Nothing but the text should be carried over: reproduce all the data exactly and leave out every image.
Input START
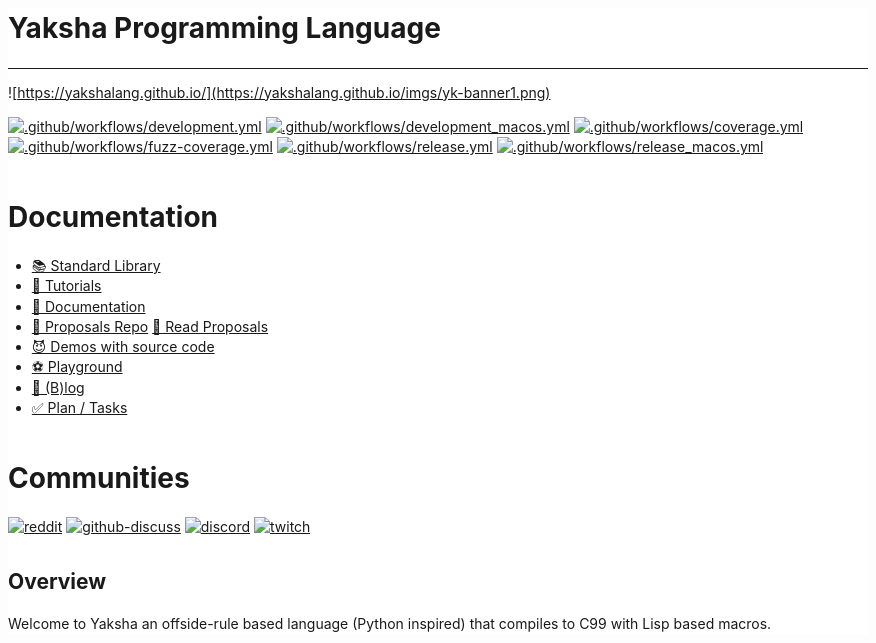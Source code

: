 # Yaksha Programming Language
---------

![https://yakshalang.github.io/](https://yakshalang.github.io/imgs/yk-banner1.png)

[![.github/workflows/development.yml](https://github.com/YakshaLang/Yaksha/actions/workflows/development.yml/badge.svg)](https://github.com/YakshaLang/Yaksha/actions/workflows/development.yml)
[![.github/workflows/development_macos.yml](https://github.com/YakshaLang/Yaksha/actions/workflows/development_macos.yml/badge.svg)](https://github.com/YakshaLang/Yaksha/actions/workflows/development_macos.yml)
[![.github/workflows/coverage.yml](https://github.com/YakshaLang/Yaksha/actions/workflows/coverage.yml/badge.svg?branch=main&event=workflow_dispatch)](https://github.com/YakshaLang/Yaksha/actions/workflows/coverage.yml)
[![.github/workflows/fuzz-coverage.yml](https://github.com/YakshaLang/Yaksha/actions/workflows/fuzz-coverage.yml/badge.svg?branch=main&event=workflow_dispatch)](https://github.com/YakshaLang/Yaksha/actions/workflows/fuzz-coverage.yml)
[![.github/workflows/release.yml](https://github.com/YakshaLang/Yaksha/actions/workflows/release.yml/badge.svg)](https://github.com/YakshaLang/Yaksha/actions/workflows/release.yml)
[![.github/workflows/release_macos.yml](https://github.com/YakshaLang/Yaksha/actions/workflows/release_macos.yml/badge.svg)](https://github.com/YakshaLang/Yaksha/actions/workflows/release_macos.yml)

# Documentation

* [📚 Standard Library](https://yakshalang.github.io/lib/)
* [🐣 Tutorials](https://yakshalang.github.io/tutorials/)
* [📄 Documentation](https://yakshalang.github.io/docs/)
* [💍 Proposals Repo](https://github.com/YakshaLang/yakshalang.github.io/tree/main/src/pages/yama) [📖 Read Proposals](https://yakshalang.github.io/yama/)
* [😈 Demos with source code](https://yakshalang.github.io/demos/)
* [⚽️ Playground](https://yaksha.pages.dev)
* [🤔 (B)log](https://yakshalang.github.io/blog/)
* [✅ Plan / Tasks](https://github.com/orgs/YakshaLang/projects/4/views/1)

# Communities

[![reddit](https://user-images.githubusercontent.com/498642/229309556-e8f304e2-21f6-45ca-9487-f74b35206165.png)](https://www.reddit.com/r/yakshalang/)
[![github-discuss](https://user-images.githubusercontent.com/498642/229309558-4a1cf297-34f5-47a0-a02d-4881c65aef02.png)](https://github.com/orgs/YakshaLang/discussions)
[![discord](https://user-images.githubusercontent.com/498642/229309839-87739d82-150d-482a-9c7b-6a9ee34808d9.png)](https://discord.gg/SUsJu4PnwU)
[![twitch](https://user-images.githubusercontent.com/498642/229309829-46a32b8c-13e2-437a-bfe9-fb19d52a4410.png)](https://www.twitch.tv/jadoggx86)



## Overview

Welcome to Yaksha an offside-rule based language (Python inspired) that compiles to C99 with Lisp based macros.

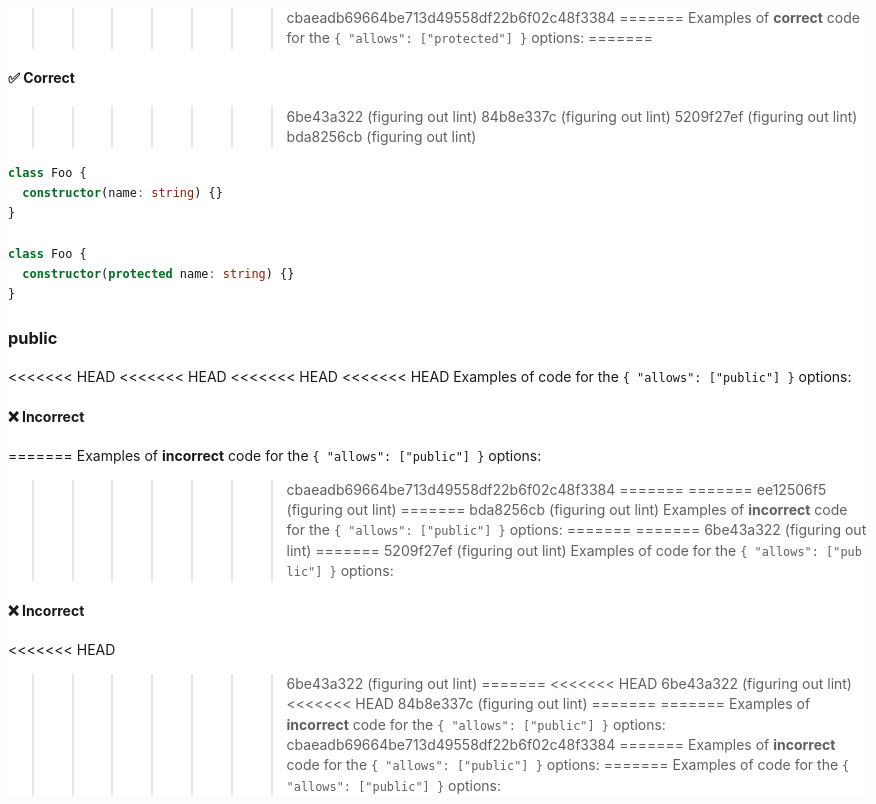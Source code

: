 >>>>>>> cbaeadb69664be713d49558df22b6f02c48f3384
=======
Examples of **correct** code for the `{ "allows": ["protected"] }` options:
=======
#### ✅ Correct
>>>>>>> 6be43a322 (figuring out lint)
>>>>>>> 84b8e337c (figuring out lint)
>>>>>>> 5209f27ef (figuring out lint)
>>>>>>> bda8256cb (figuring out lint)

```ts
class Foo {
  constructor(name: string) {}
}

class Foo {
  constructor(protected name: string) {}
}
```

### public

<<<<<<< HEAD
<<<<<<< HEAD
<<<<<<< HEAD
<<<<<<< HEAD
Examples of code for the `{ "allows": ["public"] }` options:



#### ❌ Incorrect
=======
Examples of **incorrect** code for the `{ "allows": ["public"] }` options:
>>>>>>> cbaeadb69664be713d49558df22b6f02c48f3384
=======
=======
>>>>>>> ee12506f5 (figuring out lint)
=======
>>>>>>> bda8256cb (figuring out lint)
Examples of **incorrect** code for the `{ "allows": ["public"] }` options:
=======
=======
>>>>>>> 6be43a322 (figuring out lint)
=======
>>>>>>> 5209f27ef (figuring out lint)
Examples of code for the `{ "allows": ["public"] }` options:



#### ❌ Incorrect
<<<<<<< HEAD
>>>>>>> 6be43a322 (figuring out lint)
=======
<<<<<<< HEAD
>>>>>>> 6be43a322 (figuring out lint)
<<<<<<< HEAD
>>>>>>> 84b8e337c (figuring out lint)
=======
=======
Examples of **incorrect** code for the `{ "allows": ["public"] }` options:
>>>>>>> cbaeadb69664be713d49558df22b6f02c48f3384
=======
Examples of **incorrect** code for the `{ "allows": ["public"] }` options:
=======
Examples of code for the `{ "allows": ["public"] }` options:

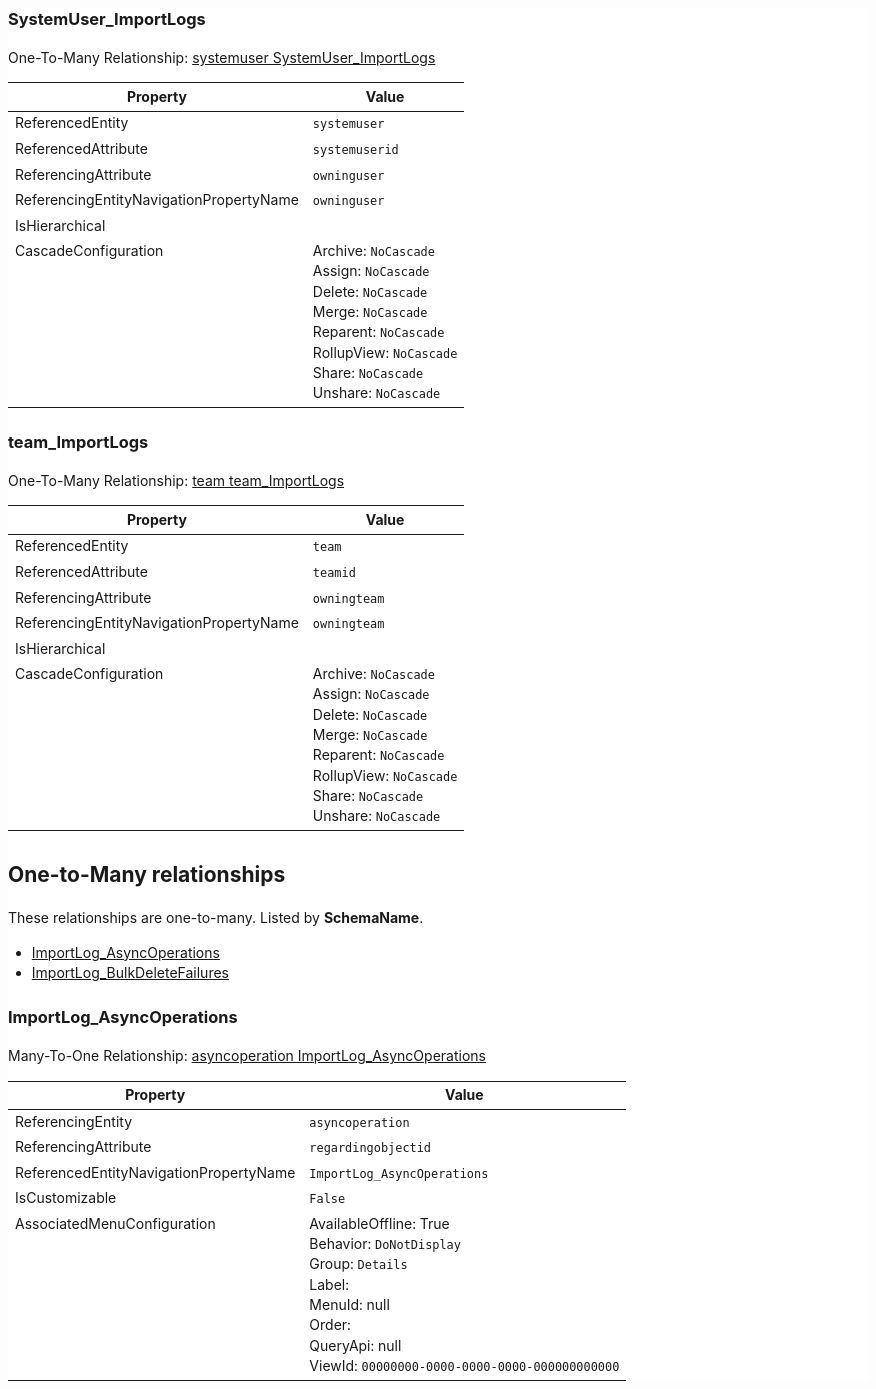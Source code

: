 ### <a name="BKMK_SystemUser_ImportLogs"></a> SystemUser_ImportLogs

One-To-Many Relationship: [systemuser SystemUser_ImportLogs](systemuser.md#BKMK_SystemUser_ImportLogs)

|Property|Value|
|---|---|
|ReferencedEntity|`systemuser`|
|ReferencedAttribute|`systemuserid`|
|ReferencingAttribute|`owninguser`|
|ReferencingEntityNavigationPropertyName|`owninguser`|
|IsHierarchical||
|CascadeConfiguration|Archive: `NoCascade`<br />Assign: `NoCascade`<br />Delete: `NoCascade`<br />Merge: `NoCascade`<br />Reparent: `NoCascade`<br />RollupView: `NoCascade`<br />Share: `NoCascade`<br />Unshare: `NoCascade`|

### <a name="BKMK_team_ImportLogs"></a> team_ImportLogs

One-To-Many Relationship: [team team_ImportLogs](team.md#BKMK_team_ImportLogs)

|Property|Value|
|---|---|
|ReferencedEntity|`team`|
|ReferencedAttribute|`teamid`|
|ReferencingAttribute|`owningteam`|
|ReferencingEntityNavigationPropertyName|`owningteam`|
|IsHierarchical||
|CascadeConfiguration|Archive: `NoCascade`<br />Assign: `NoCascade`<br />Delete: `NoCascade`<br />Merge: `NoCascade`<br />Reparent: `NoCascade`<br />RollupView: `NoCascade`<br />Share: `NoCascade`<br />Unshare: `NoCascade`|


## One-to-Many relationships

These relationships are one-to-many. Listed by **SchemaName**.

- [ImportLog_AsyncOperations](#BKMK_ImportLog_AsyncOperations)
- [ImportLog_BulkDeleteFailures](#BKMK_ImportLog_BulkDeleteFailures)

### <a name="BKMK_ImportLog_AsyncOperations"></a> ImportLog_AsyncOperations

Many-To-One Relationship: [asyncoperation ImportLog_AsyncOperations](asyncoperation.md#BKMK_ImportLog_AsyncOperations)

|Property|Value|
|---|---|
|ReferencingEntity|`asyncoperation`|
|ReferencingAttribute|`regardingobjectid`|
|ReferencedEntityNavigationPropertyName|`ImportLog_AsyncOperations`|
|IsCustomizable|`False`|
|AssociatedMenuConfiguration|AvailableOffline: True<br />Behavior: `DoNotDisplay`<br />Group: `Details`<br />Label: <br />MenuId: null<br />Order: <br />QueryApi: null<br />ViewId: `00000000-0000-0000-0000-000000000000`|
Input END
- Task solution
Source code

: # Yaksha Programming Language
---------

![https://yakshalang.github.io/](https://yakshalang.github.io/imgs/yk-banner1.png)

[![.github/workflows/development.yml](https://github.com/YakshaLang/Yaksha/actions/workflows/development.yml/badge.svg)](https://github.com/YakshaLang/Yaksha/actions/workflows/development.yml)
[![.github/workflows/development_macos.yml](https://github.com/YakshaLang/Yaksha/actions/workflows/development_macos.yml/badge.svg)](https://github.com/YakshaLang/Yaksha/actions/workflows/development_macos.yml)
[![.github/workflows/coverage.yml](https://github.com/YakshaLang/Yaksha/actions/workflows/coverage.yml/badge.svg?branch=main&event=workflow_dispatch)](https://github.com/YakshaLang/Yaksha/actions/workflows/coverage.yml)
[![.github/workflows/fuzz-coverage.yml](https://github.com/YakshaLang/Yaksha/actions/workflows/fuzz-coverage.yml/badge.svg?branch=main&event=workflow_dispatch)](https://github.com/YakshaLang/Yaksha/actions/workflows/fuzz-coverage.yml)
[![.github/workflows/release.yml](https://github.com/YakshaLang/Yaksha/actions/workflows/release.yml/badge.svg)](https://github.com/YakshaLang/Yaksha/actions/workflows/release.yml)
[![.github/workflows/release_macos.yml](https://github.com/YakshaLang/Yaksha/actions/workflows/release_macos.yml/badge.svg)](https://github.com/YakshaLang/Yaksha/actions/workflows/release_macos.yml)

# Documentation

* [📚 Standard Library](https://yakshalang.github.io/lib/)
* [🐣 Tutorials](https://yakshalang.github.io/tutorials/)
* [📄 Documentation](https://yakshalang.github.io/docs/)
* [💍 Proposals Repo](https://github.com/YakshaLang/yakshalang.github.io/tree/main/src/pages/yama) [📖 Read Proposals](https://yakshalang.github.io/yama/)
* [😈 Demos with source code](https://yakshalang.github.io/demos/)
* [⚽️ Playground](https://yaksha.pages.dev)
* [🤔 (B)log](https://yakshalang.github.io/blog/)
* [✅ Plan / Tasks](https://github.com/orgs/YakshaLang/projects/4/views/1)

# Communities

[![reddit](https://user-images.githubusercontent.com/498642/229309556-e8f304e2-21f6-45ca-9487-f74b35206165.png)](https://www.reddit.com/r/yakshalang/)
[![github-discuss](https://user-images.githubusercontent.com/498642/229309558-4a1cf297-34f5-47a0-a02d-4881c65aef02.png)](https://github.com/orgs/YakshaLang/discussions)
[![discord](https://user-images.githubusercontent.com/498642/229309839-87739d82-150d-482a-9c7b-6a9ee34808d9.png)](https://discord.gg/SUsJu4PnwU)
[![twitch](https://user-images.githubusercontent.com/498642/229309829-46a32b8c-13e2-437a-bfe9-fb19d52a4410.png)](https://www.twitch.tv/jadoggx86)



## Overview

Welcome to Yaksha an offside-rule based language (Python inspired) that compiles to C99 with Lisp based macros.

Source code

: >>>>>>> cbaeadb69664be713d49558df22b6f02c48f3384
=======
Examples of **correct** code for the `{ "allows": ["protected"] }` options:
=======
#### ✅ Correct
>>>>>>> 6be43a322 (figuring out lint)
>>>>>>> 84b8e337c (figuring out lint)
>>>>>>> 5209f27ef (figuring out lint)
>>>>>>> bda8256cb (figuring out lint)

```ts
class Foo {
  constructor(name: string) {}
}

class Foo {
  constructor(protected name: string) {}
}
```

### public

<<<<<<< HEAD
<<<<<<< HEAD
<<<<<<< HEAD
<<<<<<< HEAD
Examples of code for the `{ "allows": ["public"] }` options:



#### ❌ Incorrect
=======
Examples of **incorrect** code for the `{ "allows": ["public"] }` options:
>>>>>>> cbaeadb69664be713d49558df22b6f02c48f3384
=======
=======
>>>>>>> ee12506f5 (figuring out lint)
=======
>>>>>>> bda8256cb (figuring out lint)
Examples of **incorrect** code for the `{ "allows": ["public"] }` options:
=======
=======
>>>>>>> 6be43a322 (figuring out lint)
=======
>>>>>>> 5209f27ef (figuring out lint)
Examples of code for the `{ "allows": ["public"] }` options:



#### ❌ Incorrect
<<<<<<< HEAD
>>>>>>> 6be43a322 (figuring out lint)
=======
<<<<<<< HEAD
>>>>>>> 6be43a322 (figuring out lint)
<<<<<<< HEAD
>>>>>>> 84b8e337c (figuring out lint)
=======
=======
Examples of **incorrect** code for the `{ "allows": ["public"] }` options:
>>>>>>> cbaeadb69664be713d49558df22b6f02c48f3384
=======
Examples of **incorrect** code for the `{ "allows": ["public"] }` options:
=======
Examples of code for the `{ "allows": ["public"] }` options:

Source code

: ### <a name="BKMK_SystemUser_ImportLogs"></a> SystemUser_ImportLogs

One-To-Many Relationship: [systemuser SystemUser_ImportLogs](systemuser.md#BKMK_SystemUser_ImportLogs)

|Property|Value|
|---|---|
|ReferencedEntity|`systemuser`|
|ReferencedAttribute|`systemuserid`|
|ReferencingAttribute|`owninguser`|
|ReferencingEntityNavigationPropertyName|`owninguser`|
|IsHierarchical||
|CascadeConfiguration|Archive: `NoCascade`<br />Assign: `NoCascade`<br />Delete: `NoCascade`<br />Merge: `NoCascade`<br />Reparent: `NoCascade`<br />RollupView: `NoCascade`<br />Share: `NoCascade`<br />Unshare: `NoCascade`|

### <a name="BKMK_team_ImportLogs"></a> team_ImportLogs

One-To-Many Relationship: [team team_ImportLogs](team.md#BKMK_team_ImportLogs)

|Property|Value|
|---|---|
|ReferencedEntity|`team`|
|ReferencedAttribute|`teamid`|
|ReferencingAttribute|`owningteam`|
|ReferencingEntityNavigationPropertyName|`owningteam`|
|IsHierarchical||
|CascadeConfiguration|Archive: `NoCascade`<br />Assign: `NoCascade`<br />Delete: `NoCascade`<br />Merge: `NoCascade`<br />Reparent: `NoCascade`<br />RollupView: `NoCascade`<br />Share: `NoCascade`<br />Unshare: `NoCascade`|


## One-to-Many relationships

These relationships are one-to-many. Listed by **SchemaName**.

- [ImportLog_AsyncOperations](#BKMK_ImportLog_AsyncOperations)
- [ImportLog_BulkDeleteFailures](#BKMK_ImportLog_BulkDeleteFailures)

### <a name="BKMK_ImportLog_AsyncOperations"></a> ImportLog_AsyncOperations

Many-To-One Relationship: [asyncoperation ImportLog_AsyncOperations](asyncoperation.md#BKMK_ImportLog_AsyncOperations)

|Property|Value|
|---|---|
|ReferencingEntity|`asyncoperation`|
|ReferencingAttribute|`regardingobjectid`|
|ReferencedEntityNavigationPropertyName|`ImportLog_AsyncOperations`|
|IsCustomizable|`False`|
|AssociatedMenuConfiguration|AvailableOffline: True<br />Behavior: `DoNotDisplay`<br />Group: `Details`<br />Label: <br />MenuId: null<br />Order: <br />QueryApi: null<br />ViewId: `00000000-0000-0000-0000-000000000000`|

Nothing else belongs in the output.